Can we learn from 1974?
23 November 2021
While we can learn lessons from previous economic trends, we cannot always adopt previous investment strategies because of increasing complexity.
5 min read
23 Nov 2021
If we take all of last week’s data at face value, the Bank of England could be forced to raise interest rates in December. The labour market remains tight, with the unemployment rate falling from 4.5% to 4.3% (consensus forecast 4.4%) in September. That is putting upward pressure on wages, although a strong comparative figure from last year, owing to COVID-related distortion, means that the rolling three-month annual rate of growth slipped back from 6% to 4.9% excluding bonuses (5.8% vs 7.2% at the headline level). Core Consumer Prices rose by 3.4% year-on-year in October, well ahead of the forecasted 3.1%, with used car and hotel and restaurant prices the primary drivers.
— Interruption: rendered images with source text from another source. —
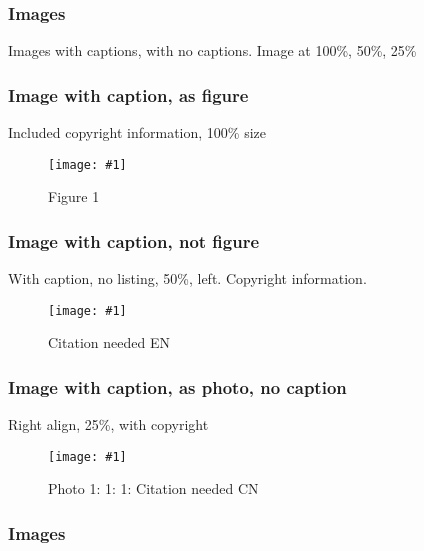 \documentclass{article}
\newlength{\imgwidth}
\newcommand\scaledgraphics[2]{%
                
\settowidth{\imgwidth}{\texttt{[image: \#1]}}%
                
\setlength{\imgwidth}{\minof{\imgwidth}{#2\textwidth}}%
                
\texttt{[image: \#1]}%
                
}
\begin{document}
\subsubsection{Images}\label{H607067}



Images with captions, with no captions. Image at 100\%, 50\%, 25\%


\subsubsection{Image with caption, as figure}\label{H415836}



Included copyright information, 100\% size

\begin{figure}
\scaledgraphics{2112cd94-9504-4ac8-a467-c996ced73408.jpg}{1}
\caption*{Figure 1}\label{F27135281}
\end{figure}


\subsubsection{Image with caption, not figure}\label{H9577977}



With caption, no listing, 50\%, left. Copyright information.

\begin{wrapfigure}{l}{0.5\textwidth}
\scaledgraphics{d2133ec1-3584-435f-ae11-585197fe8785.jpg}{0.5}
\caption*{Citation needed EN}\label{F35988861}
\end{wrapfigure}


\subsubsection{Image with caption, as photo, no caption}\label{H166321}



Right align, 25\%, with copyright

\begin{wrapfigure}{r}{0.25\textwidth}
\scaledgraphics{4610ab2c-b384-45c6-bea8-45345ff23871.png}{0.25}
\caption*{Photo 1:  1:  1: Citation needed CN}\label{F40137711}
\end{wrapfigure}


\subsubsection{Images}\label{H1357540}
\end{document}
The core rate strips out Energy, but the latest rise in the price cap saw the headline inflation rate jump from 3.1% to 4.2%, and there’s more to come. Core retail sales also outstripped expectations by rising 1.6% month-on-month (still -1.9% year-on-year). Toys, clothing and sporting goods all enjoyed a good month, suggesting an early start to Christmas shopping. The black spot of the week was the Government’s finances, with the higher rate of inflation driving higher interest payments on index-linked bonds. The idea of inflating away debt seems attractive, but it does come with rising liabilities.
Retail Sales grew 1.6% month-on-month in October, beating expectations for the third consecutive month and evidence of the continued rude health of the American consumer. There is no sign that the curtailment of stimulus cheques is reducing demand. That could be down to the very high level of excess savings, which still amount to more than 10% of a normal year’s consumption. If we strip out COVID, sales are running 20% higher than they were in October 2019, which is a phenomenal rate of growth. One wonders how much higher it might be if there were no supply chain disruptions. This week we will see how the system copes with the Black Friday feeding frenzy.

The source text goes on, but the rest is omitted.